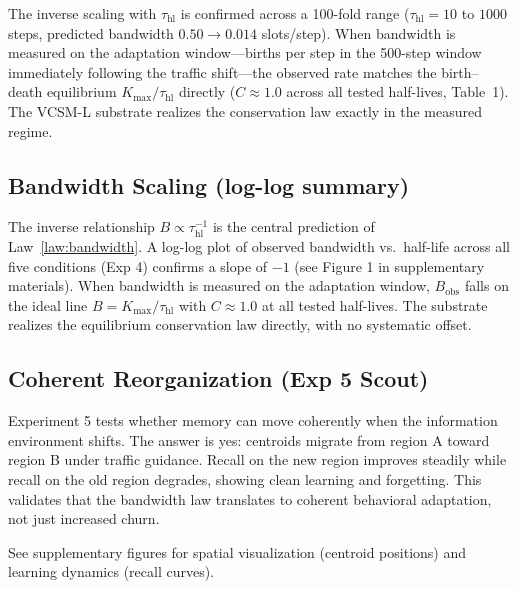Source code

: \documentclass[11pt]{article}
\begin{document}
The inverse scaling with $\tau_{\text{hl}}$ is confirmed across a 100-fold range
($\tau_{\text{hl}} = 10$ to $1000$ steps, predicted bandwidth $0.50 \to 0.014$ slots/step).
When bandwidth is measured on the adaptation window---births per step in the 500-step window
immediately following the traffic shift---the observed rate matches the birth--death equilibrium
$K_{\max}/\tau_{\text{hl}}$ directly ($C \approx 1.0$ across all tested half-lives, Table~1).
The VCSM-L substrate realizes the conservation law exactly in the measured regime.


\subsection{Bandwidth Scaling (log-log summary)}

The inverse relationship $B \propto \tau_{\text{hl}}^{-1}$ is the central prediction of
Law~\ref{law:bandwidth}. A log-log plot of observed bandwidth vs.\ half-life across all
five conditions (Exp 4) confirms a slope of $-1$ (see Figure 1 in supplementary materials).
When bandwidth is measured on the adaptation window, $B_{\text{obs}}$ falls on the ideal
line $B = K_{\max}/\tau_{\text{hl}}$ with $C \approx 1.0$ at all tested half-lives.
The substrate realizes the equilibrium conservation law directly, with no systematic offset.

\subsection{Coherent Reorganization (Exp 5 Scout)}

Experiment 5 tests whether memory can move coherently when the information environment shifts. The answer is yes: centroids migrate from region A toward region B under traffic guidance. Recall on the new region improves steadily while recall on the old region degrades, showing clean learning and forgetting. This validates that the bandwidth law translates to coherent behavioral adaptation, not just increased churn.

See supplementary figures for spatial visualization (centroid positions) and learning dynamics (recall curves).
\end{document}
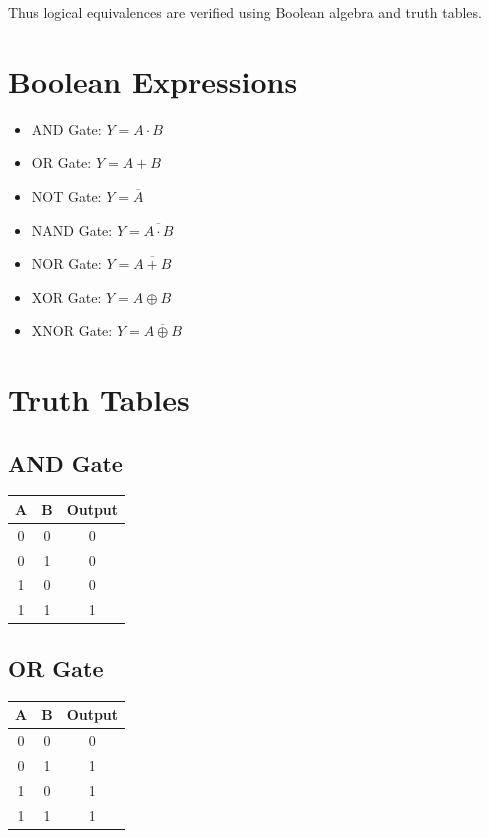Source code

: \documentclass[12pt]{article}
\begin{document}
Thus logical equivalences are verified using Boolean algebra and truth tables.

\vspace{1cm}

\section*{Boolean Expressions}

\begin{itemize}
\item AND Gate: $Y = A \cdot B$
\item OR Gate: $Y = A + B$
\item NOT Gate: $Y = \overline{A}$
\item NAND Gate: $Y = \overline{A \cdot B}$
\item NOR Gate: $Y = \overline{A + B}$
\item XOR Gate: $Y = A \oplus B$
\item XNOR Gate: $Y = \overline{A \oplus B}$
\end{itemize}

\vspace{1cm}

\section*{Truth Tables}

\subsection*{AND Gate}
\begin{center}
\begin{tabular}{|c|c|c|}
\hline
A & B & Output \\
\hline
0 & 0 & 0 \\
0 & 1 & 0 \\
1 & 0 & 0 \\
1 & 1 & 1 \\
\hline
\end{tabular}
\end{center}

\subsection*{OR Gate}
\begin{center}
\begin{tabular}{|c|c|c|}
\hline
A & B & Output \\
\hline
0 & 0 & 0 \\
0 & 1 & 1 \\
1 & 0 & 1 \\
1 & 1 & 1 \\
\hline
\end{tabular}
\end{center}
\end{document}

### TASK INSTRUCTIONS
Your task is to restate every record word for word. Omit all pictures.

### EXERCISE RESPONSE
Source code

: \documentclass[11pt]{article}
\begin{document}
The inverse scaling with $\tau_{\text{hl}}$ is confirmed across a 100-fold range
($\tau_{\text{hl}} = 10$ to $1000$ steps, predicted bandwidth $0.50 \to 0.014$ slots/step).
When bandwidth is measured on the adaptation window---births per step in the 500-step window
immediately following the traffic shift---the observed rate matches the birth--death equilibrium
$K_{\max}/\tau_{\text{hl}}$ directly ($C \approx 1.0$ across all tested half-lives, Table~1).
The VCSM-L substrate realizes the conservation law exactly in the measured regime.


\subsection{Bandwidth Scaling (log-log summary)}

The inverse relationship $B \propto \tau_{\text{hl}}^{-1}$ is the central prediction of
Law~\ref{law:bandwidth}. A log-log plot of observed bandwidth vs.\ half-life across all
five conditions (Exp 4) confirms a slope of $-1$ (see Figure 1 in supplementary materials).
When bandwidth is measured on the adaptation window, $B_{\text{obs}}$ falls on the ideal
line $B = K_{\max}/\tau_{\text{hl}}$ with $C \approx 1.0$ at all tested half-lives.
The substrate realizes the equilibrium conservation law directly, with no systematic offset.

\subsection{Coherent Reorganization (Exp 5 Scout)}

Experiment 5 tests whether memory can move coherently when the information environment shifts. The answer is yes: centroids migrate from region A toward region B under traffic guidance. Recall on the new region improves steadily while recall on the old region degrades, showing clean learning and forgetting. This validates that the bandwidth law translates to coherent behavioral adaptation, not just increased churn.

See supplementary figures for spatial visualization (centroid positions) and learning dynamics (recall curves).
\end{document}
Source code

: \documentclass[12pt]{article}
\begin{document}
Thus logical equivalences are verified using Boolean algebra and truth tables.

\vspace{1cm}

\section*{Boolean Expressions}

\begin{itemize}
\item AND Gate: $Y = A \cdot B$
\item OR Gate: $Y = A + B$
\item NOT Gate: $Y = \overline{A}$
\item NAND Gate: $Y = \overline{A \cdot B}$
\item NOR Gate: $Y = \overline{A + B}$
\item XOR Gate: $Y = A \oplus B$
\item XNOR Gate: $Y = \overline{A \oplus B}$
\end{itemize}

\vspace{1cm}

\section*{Truth Tables}

\subsection*{AND Gate}
\begin{center}
\begin{tabular}{|c|c|c|}
\hline
A & B & Output \\
\hline
0 & 0 & 0 \\
0 & 1 & 0 \\
1 & 0 & 0 \\
1 & 1 & 1 \\
\hline
\end{tabular}
\end{center}

\subsection*{OR Gate}
\begin{center}
\begin{tabular}{|c|c|c|}
\hline
A & B & Output \\
\hline
0 & 0 & 0 \\
0 & 1 & 1 \\
1 & 0 & 1 \\
1 & 1 & 1 \\
\hline
\end{tabular}
\end{center}
\end{document}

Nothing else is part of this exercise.